If the last-place Washington State Cougars need inspiration, all they have to do is look across the Arizona Stadium field on Saturday.

AP College Football Writer

If the last-place Washington State Cougars need inspiration, all they have to do is look across the Arizona Stadium field on Saturday.

Not long ago, the Arizona Wildcats were every bit as bad as the Cougars.

Arizona went 2-10 and finished last in the Pac-10 in 2003. Six rocky years later, the 21st-ranked Wildcats (5-2, 3-1 Pac-10) are in the hunt for their first Rose Bowl appearance.

"I think there's some definite parallels between theirs and ours in terms of where they began," Washington State coach Paul Wulff said. "There is a blueprint. The blueprint really is, if you want it right and you want to get it done correctly, like Arizona has done, it takes patience."

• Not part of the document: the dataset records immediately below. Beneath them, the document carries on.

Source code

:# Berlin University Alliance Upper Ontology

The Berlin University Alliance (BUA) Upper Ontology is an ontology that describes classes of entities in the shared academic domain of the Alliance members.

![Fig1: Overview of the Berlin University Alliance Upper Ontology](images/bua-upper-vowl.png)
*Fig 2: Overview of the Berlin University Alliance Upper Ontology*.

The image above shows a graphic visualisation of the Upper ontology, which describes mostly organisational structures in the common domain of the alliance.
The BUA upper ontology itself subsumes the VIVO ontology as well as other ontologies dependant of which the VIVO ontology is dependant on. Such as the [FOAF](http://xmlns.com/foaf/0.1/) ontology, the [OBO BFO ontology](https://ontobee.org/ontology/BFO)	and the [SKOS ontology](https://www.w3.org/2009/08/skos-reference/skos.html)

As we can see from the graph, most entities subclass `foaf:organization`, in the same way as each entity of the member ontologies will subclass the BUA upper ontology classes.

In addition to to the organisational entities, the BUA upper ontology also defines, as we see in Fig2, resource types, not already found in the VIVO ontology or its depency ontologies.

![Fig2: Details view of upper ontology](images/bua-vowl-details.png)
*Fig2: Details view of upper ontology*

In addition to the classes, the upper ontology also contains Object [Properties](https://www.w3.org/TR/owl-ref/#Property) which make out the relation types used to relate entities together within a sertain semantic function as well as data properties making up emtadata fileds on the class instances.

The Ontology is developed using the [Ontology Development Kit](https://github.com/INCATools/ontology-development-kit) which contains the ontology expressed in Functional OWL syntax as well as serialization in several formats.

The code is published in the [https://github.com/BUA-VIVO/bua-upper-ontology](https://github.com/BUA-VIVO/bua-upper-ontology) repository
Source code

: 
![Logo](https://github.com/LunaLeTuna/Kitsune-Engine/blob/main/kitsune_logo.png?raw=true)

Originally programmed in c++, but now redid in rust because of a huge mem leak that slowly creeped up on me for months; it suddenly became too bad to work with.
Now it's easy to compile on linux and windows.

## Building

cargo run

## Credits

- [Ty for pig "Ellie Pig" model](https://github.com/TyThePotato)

Patience has been a watchword for both programs.

The Cougars have had 19 players make their first college start this year, and Wulff hopes his team will eventually be able to develop as much depth as the Wildcats, who were thin when Mike Stoops took over after the 2003 season.

"It does take time," Stoops said. "We've been under some siege the last three or four years, where we were at."

Washington State (1-7, 0-5) has the fewest championships among the original Pac-8 schools, with four.

Arizona, which joined the Pac-10 in 1978, has the fewest conference titles - one, which the Wildcats split with USC and UCLA in 1993.

But the Wildcats have a shot at doubling their total this year. Oregon's rout of Southern California last weekend left the Ducks and Wildcats as the only teams that control their own destiny in the conference race. (They meet Nov. 21 in Tucson.)

Saturday's game will be Arizona's first since it jumped into The Associated Press Top 25 for the first time since Oct. 22, 2000, a span of 104 games. The Wildcats are no longer an afterthought.

"There's two ways of looking at it," Stoops said. "You want to lay there and go unnoticed and keep winning. But there's a certain amount of exposure that goes along with it. You want that for your program."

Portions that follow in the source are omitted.